Sa carrière politique eût des hauts et beaucoup de bas. Il connu la prison et l’exil. Le poème présenté aujourd’hui a été écrit à l’occasion d’un de ses nombreux exils.

  卜算子
  
  缺月挂疏桐,漏断人初静。谁见幽人独往来,缥缈孤鸿影。
  惊起却回头,有恨无人省。拣尽寒枝不肯栖,寂寞沙洲冷。

Essai de traduction :
La lune manquante (incomplète) sur l’arbre platane, le silence règne après minuit. Une personne va et vient seule comme l’ombre de l’hirondelle solitaire, qui s en aperçoit? L’hirondelle (le poète) se retourne surprise, emplie d’une tristesse que personne ne comprend. Dédaignant les branches froides, elle préfère rester seule dans son monde.

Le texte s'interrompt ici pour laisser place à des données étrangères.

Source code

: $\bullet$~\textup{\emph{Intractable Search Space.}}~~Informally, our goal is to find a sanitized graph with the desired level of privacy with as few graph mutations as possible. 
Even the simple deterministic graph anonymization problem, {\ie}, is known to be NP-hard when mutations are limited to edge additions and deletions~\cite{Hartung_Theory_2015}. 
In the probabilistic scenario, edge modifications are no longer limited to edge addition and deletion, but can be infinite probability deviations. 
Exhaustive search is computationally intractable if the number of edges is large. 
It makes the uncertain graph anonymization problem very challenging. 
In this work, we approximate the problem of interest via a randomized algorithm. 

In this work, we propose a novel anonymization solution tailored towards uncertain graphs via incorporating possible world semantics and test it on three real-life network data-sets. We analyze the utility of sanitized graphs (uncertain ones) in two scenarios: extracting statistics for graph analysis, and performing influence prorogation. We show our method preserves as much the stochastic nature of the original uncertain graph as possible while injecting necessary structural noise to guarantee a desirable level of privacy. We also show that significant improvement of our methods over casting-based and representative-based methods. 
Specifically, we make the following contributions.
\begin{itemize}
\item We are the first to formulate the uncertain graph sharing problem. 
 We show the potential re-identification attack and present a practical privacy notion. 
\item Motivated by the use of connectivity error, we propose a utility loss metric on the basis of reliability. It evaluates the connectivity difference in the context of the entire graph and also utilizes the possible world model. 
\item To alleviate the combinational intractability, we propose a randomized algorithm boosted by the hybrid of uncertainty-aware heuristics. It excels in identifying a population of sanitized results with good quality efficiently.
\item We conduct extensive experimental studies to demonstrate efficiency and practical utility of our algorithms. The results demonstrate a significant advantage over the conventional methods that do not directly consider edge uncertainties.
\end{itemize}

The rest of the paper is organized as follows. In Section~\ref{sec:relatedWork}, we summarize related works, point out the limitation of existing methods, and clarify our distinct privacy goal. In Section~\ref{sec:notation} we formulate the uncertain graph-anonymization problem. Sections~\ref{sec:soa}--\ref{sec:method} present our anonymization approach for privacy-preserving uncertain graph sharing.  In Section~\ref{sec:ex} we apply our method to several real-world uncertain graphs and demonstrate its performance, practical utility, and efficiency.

Nous demandons l’indulgence des lecteurs pour cette traduction et nous serions heureux si un lecteur voulait la corriger. Elle a toutefois donnée lieu à un échange entre Yan et moi qui illustre bien la difficulté de transcrire, dans une traduction, deux systèmes symboliques différents.

Commentaires sur la traduction :
Certaines difficultés de traduction illustrent bien les liens qui existent entre la langue et la pensée, liens développés par Joël Bellassen dans sa dernière conférence.
缺月: Lune manquante.Yan précise qu’il s’agit de la lune pas encore pleine. Je lui fais remarquer que l’on pourrait traduire par croissant de lune. Elle préfère garder lune manquante (lune incomplète) qui exprime mieux la solitude du poète. La solitude est synonyme d’absence (Voir Hopper), de manque d’incomplétude. Bien sûr ces notions ne seraient pas rendues par la traduction  croissant de lune . Dans la culture chinoise la lune dans sa plénitude symbolise la réunion des familles et des amis. A l’inverse la lune non pleine évoquera la solitude.
- Arbre platane. Je fais remarquer que le platane a été introduit en Chine plusieurs siècles après la mort de Su Shi. Yan répond que le platane dont je parle est le platane des Français. Dans le poème il s’agit de l'arbre wu tong(梧桐) dont le nom latin est Firmiana simplex. Cet arbre est d'origine chinoise ou japonaise. Il s'agit donc du sterculia à feuilles de platane nommé parfois parasol chinois.
- Il y a une assimilation entre l’hirondelle qui ne veut pas se poser sur les branches froides, humides et le poète qui ne veut pas se compromettre avec des hommes n’ayant pas les mêmes conceptions que lui.
- Il est intéressant de noter ce fameux caractère han(2) traduit par froid (ici branches froides). Il nous avait déjà posé problème dans la chanson Chang ting wai où il qualifiait les rêves : jin xiao bie meng han : cette nuit nos rêves séparés seront froids. Branches froides, rêves froids. Il y a certainement là une notion riche pour les Chinois qu’il est difficile de traduire en français.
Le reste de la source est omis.